Task brief: Return each line, exactly as given, from the one containing "on clap_plugin_descriptor_t const" through the end of the entries below, and skip the rest.

[Data entries]

^^^^^^^^

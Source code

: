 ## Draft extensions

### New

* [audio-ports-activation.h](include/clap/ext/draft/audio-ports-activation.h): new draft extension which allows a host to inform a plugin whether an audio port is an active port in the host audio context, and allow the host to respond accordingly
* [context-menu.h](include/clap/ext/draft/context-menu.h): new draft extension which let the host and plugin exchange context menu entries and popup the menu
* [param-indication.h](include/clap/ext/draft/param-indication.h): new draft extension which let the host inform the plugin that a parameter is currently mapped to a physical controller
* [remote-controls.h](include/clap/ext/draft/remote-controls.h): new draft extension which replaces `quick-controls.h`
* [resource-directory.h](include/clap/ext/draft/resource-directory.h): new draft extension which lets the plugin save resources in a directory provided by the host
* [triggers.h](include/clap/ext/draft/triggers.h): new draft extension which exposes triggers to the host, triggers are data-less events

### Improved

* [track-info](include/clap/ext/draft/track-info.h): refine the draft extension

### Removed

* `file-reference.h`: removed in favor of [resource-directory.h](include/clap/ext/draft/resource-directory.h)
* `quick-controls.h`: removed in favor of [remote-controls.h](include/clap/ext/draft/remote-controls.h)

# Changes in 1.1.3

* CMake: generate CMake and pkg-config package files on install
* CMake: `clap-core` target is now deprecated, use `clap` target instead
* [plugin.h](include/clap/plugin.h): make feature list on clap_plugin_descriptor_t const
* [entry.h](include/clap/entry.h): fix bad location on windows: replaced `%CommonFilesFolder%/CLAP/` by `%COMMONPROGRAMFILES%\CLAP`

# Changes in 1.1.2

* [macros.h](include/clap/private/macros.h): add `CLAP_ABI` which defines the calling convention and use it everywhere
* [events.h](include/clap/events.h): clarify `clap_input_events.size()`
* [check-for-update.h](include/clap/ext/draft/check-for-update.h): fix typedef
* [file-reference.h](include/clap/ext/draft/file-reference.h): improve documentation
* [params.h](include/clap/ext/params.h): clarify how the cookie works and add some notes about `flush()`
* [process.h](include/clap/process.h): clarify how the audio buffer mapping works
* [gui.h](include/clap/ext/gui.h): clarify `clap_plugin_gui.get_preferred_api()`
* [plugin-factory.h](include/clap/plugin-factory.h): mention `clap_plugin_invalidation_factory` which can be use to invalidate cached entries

^^^^^^^^

Response to this task:
* [plugin.h](include/clap/plugin.h): make feature list on clap_plugin_descriptor_t const
* [entry.h](include/clap/entry.h): fix bad location on windows: replaced `%CommonFilesFolder%/CLAP/` by `%COMMONPROGRAMFILES%\CLAP`

# Changes in 1.1.2

* [macros.h](include/clap/private/macros.h): add `CLAP_ABI` which defines the calling convention and use it everywhere
* [events.h](include/clap/events.h): clarify `clap_input_events.size()`
* [check-for-update.h](include/clap/ext/draft/check-for-update.h): fix typedef
* [file-reference.h](include/clap/ext/draft/file-reference.h): improve documentation
* [params.h](include/clap/ext/params.h): clarify how the cookie works and add some notes about `flush()`
* [process.h](include/clap/process.h): clarify how the audio buffer mapping works
* [gui.h](include/clap/ext/gui.h): clarify `clap_plugin_gui.get_preferred_api()`
* [plugin-factory.h](include/clap/plugin-factory.h): mention `clap_plugin_invalidation_factory` which can be use to invalidate cached entries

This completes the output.